| WORK ITEM |
All lines in the records that carry the string "design" are to be shown.

-------- PROVIDED MATERIAL --------

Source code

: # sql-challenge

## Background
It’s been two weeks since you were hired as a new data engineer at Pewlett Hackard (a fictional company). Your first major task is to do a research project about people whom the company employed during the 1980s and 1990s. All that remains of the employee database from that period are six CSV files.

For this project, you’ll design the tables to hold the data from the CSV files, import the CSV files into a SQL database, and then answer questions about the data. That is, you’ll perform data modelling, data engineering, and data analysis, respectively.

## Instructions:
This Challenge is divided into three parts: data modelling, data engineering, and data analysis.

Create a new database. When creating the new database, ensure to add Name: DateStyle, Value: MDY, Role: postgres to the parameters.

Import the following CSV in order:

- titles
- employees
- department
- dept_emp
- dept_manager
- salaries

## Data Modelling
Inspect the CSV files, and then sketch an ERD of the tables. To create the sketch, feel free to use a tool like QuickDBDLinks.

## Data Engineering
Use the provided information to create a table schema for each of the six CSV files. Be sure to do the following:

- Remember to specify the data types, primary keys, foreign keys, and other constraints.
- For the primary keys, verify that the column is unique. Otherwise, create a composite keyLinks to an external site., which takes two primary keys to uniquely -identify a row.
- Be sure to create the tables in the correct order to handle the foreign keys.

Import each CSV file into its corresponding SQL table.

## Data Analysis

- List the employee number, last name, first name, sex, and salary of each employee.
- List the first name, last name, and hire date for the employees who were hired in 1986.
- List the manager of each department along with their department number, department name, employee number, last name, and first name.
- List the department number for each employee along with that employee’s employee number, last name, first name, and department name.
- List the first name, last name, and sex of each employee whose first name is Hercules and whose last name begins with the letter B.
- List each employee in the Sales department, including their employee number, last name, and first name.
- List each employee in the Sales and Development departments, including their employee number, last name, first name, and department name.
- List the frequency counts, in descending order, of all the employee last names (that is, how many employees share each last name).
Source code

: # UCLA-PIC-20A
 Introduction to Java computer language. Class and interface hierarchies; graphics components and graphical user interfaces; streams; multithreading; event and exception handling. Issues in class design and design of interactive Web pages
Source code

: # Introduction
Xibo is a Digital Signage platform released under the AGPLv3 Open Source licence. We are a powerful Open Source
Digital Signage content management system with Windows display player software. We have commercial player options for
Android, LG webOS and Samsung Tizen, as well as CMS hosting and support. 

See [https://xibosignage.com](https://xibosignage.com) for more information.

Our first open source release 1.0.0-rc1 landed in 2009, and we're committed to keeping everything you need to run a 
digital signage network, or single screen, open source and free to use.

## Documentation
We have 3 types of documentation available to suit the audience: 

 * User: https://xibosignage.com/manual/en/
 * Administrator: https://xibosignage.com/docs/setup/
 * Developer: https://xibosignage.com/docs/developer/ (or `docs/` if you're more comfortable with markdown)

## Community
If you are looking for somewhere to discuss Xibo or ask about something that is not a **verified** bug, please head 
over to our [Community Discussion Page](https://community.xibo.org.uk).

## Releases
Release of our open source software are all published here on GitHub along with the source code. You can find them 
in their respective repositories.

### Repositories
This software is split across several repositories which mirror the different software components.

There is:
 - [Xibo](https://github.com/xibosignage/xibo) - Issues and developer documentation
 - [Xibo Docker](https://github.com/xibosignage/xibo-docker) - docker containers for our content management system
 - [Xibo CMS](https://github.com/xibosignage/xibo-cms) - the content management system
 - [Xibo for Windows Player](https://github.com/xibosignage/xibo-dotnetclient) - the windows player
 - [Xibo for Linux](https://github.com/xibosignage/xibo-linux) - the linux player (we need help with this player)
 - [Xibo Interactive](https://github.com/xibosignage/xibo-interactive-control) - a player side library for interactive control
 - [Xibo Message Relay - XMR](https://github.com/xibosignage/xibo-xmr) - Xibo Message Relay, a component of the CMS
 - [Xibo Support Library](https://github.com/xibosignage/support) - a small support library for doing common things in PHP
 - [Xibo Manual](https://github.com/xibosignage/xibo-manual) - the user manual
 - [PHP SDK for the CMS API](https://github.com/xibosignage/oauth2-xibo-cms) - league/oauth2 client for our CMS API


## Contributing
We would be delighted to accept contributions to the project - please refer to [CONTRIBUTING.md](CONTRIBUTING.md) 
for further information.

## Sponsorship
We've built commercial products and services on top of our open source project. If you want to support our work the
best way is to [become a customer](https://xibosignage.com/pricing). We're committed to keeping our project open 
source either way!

--------

| RESULT OF THIS TASK |
For this project, you’ll design the tables to hold the data from the CSV files, import the CSV files into a SQL database, and then answer questions about the data. That is, you’ll perform data modelling, data engineering, and data analysis, respectively.
 Introduction to Java computer language. Class and interface hierarchies; graphics components and graphical user interfaces; streams; multithreading; event and exception handling. Issues in class design and design of interactive Web pages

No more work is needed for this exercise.